He makes you breakfast before you leave. Something about sitting and sharing pancakes while he has tousled hair feels so natural you almost feel sick at the thought of leaving. But you tell yourself that he’s an easy friend to have and feel comfortable with, and force yourself up and to the door when the time inevitably comes. 

He sees you out with a soft, “See you later?”

“Yeah,” you hum, “later. Bye.”

“Bye.”

—————

You wish so badly that you could be an ideal individual, but you are as flawed as the rest of the humans you share planet Earth with.

You and Phainon fuck again. Sober, this time. Still as friends. Not by accident, or through the influence of alcohol, or by forced proximity, or by anything that you can use to excuse it. You can’t excuse it. It’s entirely an act of free will that you consented to—because he does take consent very seriously, you learn—and it starts to become abundantly clear that sex is beginning to get a little too frequent in your time together.

The first time it happened after the initial accidental night, he was over at your apartment helping you build your new desk.
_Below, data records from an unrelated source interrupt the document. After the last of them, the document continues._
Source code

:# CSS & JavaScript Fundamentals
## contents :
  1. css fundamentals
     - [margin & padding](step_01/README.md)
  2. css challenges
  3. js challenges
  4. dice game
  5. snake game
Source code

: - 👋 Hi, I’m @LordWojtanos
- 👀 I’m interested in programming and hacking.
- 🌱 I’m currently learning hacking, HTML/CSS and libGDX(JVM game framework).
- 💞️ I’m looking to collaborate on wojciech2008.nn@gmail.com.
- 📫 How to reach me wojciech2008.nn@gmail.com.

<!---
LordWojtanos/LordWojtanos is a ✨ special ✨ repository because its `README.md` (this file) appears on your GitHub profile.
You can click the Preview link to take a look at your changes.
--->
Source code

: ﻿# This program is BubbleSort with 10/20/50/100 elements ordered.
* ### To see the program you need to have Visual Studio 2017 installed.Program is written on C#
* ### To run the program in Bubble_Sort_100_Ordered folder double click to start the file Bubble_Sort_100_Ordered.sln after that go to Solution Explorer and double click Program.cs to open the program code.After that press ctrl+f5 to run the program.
The old one was too small, and you needed an upgraded space badly. He spends the evening hammering and drilling pieces away and fitting them together, and like some cliche joke from the universe, when you slip on the instruction manual on the floor, he catches you as your face hovers dangerously close to his. A kiss later, and suddenly he’s fitting into you and drilling you instead of the wood. 

And then it starts to happen everywhere. 

Sometimes in the back of his car before he drops you off at home after class. Sometimes on your kitchen counter when you’re supposed to be washing dishes after he’s over for dinner to study. Sometimes after he’s got a bad exam grade to blow off some steam. Sometimes when you’re particularly stressed over a busy week with too many assignments due on the same day and too many hours of your part-time job to work. 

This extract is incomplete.